In This Article:
Today I will be providing a simple run through of a valuation method used to estimate the attractiveness of China Communications Services Corporation Limited (HKG:552) as an investment opportunity by taking the expected future cash flows and discounting them to their present value. I will be using the Discounted Cash Flows (DCF) model. It may sound complicated, but actually it is quite simple! If you want to learn more about discounted cash flow, the basis for my calcs can be read in detail in the Simply Wall St analysis model. Please also note that this article was written in October 2018 so be sure check out the updated calculation by following the link below.

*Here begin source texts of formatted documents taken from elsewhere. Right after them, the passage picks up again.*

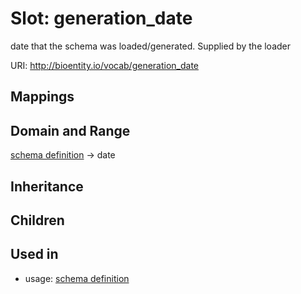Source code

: # Slot: generation_date


date that the schema was loaded/generated.  Supplied by the loader

URI: http://bioentity.io/vocab/generation_date
## Mappings

## Domain and Range

[schema definition](SchemaDefinition.md) -> date
## Inheritance

## Children

## Used in

 *  usage: [schema definition](SchemaDefinition.md)
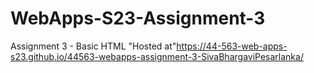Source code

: # WebApps-S23-Assignment-3
Assignment 3 - Basic HTML
"Hosted at"<https://44-563-web-apps-s23.github.io/44563-webapps-assignment-3-SivaBhargaviPesarlanka/>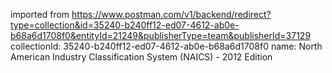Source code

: imported from https://www.postman.com/v1/backend/redirect?type=collection&id=35240-b240ff12-ed07-4612-ab0e-b68a6d1708f0&entityId=21249&publisherType=team&publisherId=37129
collectionId: 35240-b240ff12-ed07-4612-ab0e-b68a6d1708f0
name: North American Industry Classification System (NAICS) -
                                    2012 Edition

Check out our latest analysis for China Communications Services
Is 552 fairly valued?
We are going to use a two-stage DCF model, which, as the name states, takes into account two stages of growth. The first stage is generally a higher growth period which levels off heading towards the terminal value, captured in the second ‘steady growth’ period. To start off with we need to estimate the next five years of cash flows. For this I used the consensus of the analysts covering the stock, as you can see below. I then discount the sum of these cash flows to arrive at a present value estimate.
5-year cash flow estimate
2019 | 2020 | 2021 | 2022 | 2023 | |
Levered FCF (CN¥, Millions) | CN¥2.64k | CN¥3.04k | CN¥3.31k | CN¥3.59k | CN¥3.90k |
Source | Analyst x3 | Analyst x2 | Est @ 8.66% | Est @ 8.66% | Est @ 8.66% |
Present Value Discounted @ 8.82% | CN¥2.43k | CN¥2.57k | CN¥2.57k | CN¥2.56k | CN¥2.56k |
Present Value of 5-year Cash Flow (PVCF)= CN¥12.7b
We now need to calculate the Terminal Value, which accounts for all the future cash flows after the five years. For a number of reasons a very conservative growth rate is used that cannot exceed that of the GDP. In this case I have used the 10-year government bond rate (2.2%). In the same way as with the 5-year ‘growth’ period, we discount this to today’s value at a cost of equity of 8.8%.
Terminal Value (TV) = FCF2022 × (1 + g) ÷ (r – g) = CN¥3.9b × (1 + 2.2%) ÷ (8.8% – 2.2%) = CN¥60.3b
Present Value of Terminal Value (PVTV) = TV / (1 + r)5 = CN¥60.3b ÷ ( 1 + 8.8%)5 = CN¥39.5b
The total value is the sum of cash flows for the next five years and the discounted terminal value, which results in the Total Equity Value, which in this case is CN¥52.2b. The last step is to then divide the equity value by the number of shares outstanding. If the stock is an depositary receipt (represents a specified number of shares in a foreign corporation) then we use the equivalent number. This results in an intrinsic value in the company’s reported currency of CN¥7.53. However, 552’s primary listing is in China, and 1 share of 552 in CNY represents 1.13 ( CNY/ HKD) share of SEHK:552, so the intrinsic value per share in HKD is HK$8.51. Compared to the current share price of HK$6.58, the stock is about right, perhaps slightly undervalued at a 23% discount to what it is available for right now.